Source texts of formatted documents
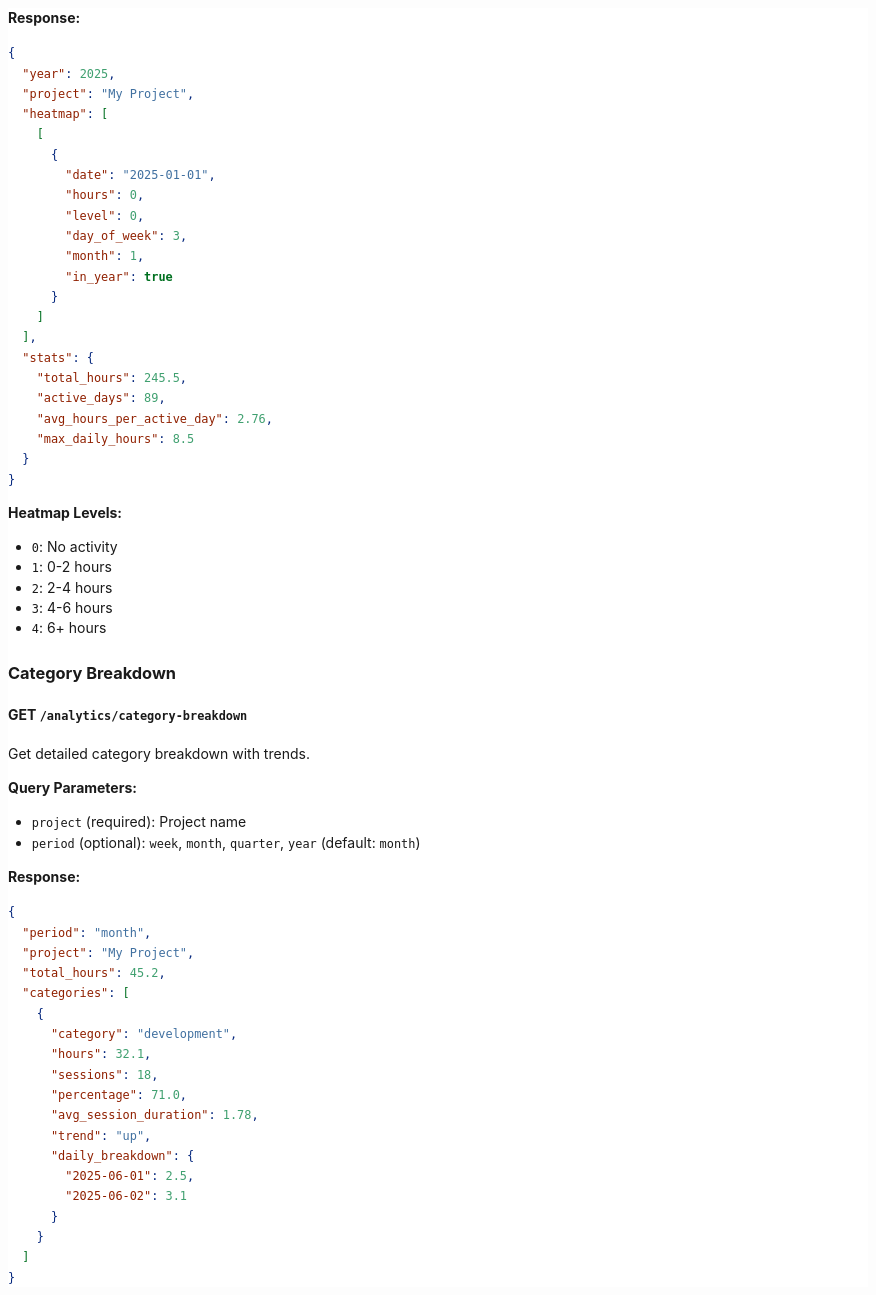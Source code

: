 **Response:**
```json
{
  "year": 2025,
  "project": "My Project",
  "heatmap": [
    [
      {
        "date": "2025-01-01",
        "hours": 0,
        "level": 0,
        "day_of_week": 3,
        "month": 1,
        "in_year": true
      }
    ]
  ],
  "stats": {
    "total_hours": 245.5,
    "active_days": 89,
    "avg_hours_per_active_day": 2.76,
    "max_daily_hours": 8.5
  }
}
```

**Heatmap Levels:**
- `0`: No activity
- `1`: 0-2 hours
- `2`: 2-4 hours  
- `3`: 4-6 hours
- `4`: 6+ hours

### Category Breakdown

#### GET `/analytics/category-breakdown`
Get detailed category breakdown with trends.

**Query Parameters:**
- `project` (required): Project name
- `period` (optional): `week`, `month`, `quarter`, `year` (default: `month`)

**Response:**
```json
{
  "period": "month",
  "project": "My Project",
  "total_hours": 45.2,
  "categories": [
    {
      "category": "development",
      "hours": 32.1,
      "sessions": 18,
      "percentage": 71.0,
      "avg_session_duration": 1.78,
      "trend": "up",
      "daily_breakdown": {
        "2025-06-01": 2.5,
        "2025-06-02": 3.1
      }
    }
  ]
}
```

▶ _EXERCISE DETAILS_: Omit the pictures and reproduce the records above exactly.

▶ _EXPECTED ANSWER_:
Source code

: **Response:**
```json
{
  "year": 2025,
  "project": "My Project",
  "heatmap": [
    [
      {
        "date": "2025-01-01",
        "hours": 0,
        "level": 0,
        "day_of_week": 3,
        "month": 1,
        "in_year": true
      }
    ]
  ],
  "stats": {
    "total_hours": 245.5,
    "active_days": 89,
    "avg_hours_per_active_day": 2.76,
    "max_daily_hours": 8.5
  }
}
```

**Heatmap Levels:**
- `0`: No activity
- `1`: 0-2 hours
- `2`: 2-4 hours  
- `3`: 4-6 hours
- `4`: 6+ hours

### Category Breakdown

#### GET `/analytics/category-breakdown`
Get detailed category breakdown with trends.

**Query Parameters:**
- `project` (required): Project name
- `period` (optional): `week`, `month`, `quarter`, `year` (default: `month`)

**Response:**
```json
{
  "period": "month",
  "project": "My Project",
  "total_hours": 45.2,
  "categories": [
    {
      "category": "development",
      "hours": 32.1,
      "sessions": 18,
      "percentage": 71.0,
      "avg_session_duration": 1.78,
      "trend": "up",
      "daily_breakdown": {
        "2025-06-01": 2.5,
        "2025-06-02": 3.1
      }
    }
  ]
}
```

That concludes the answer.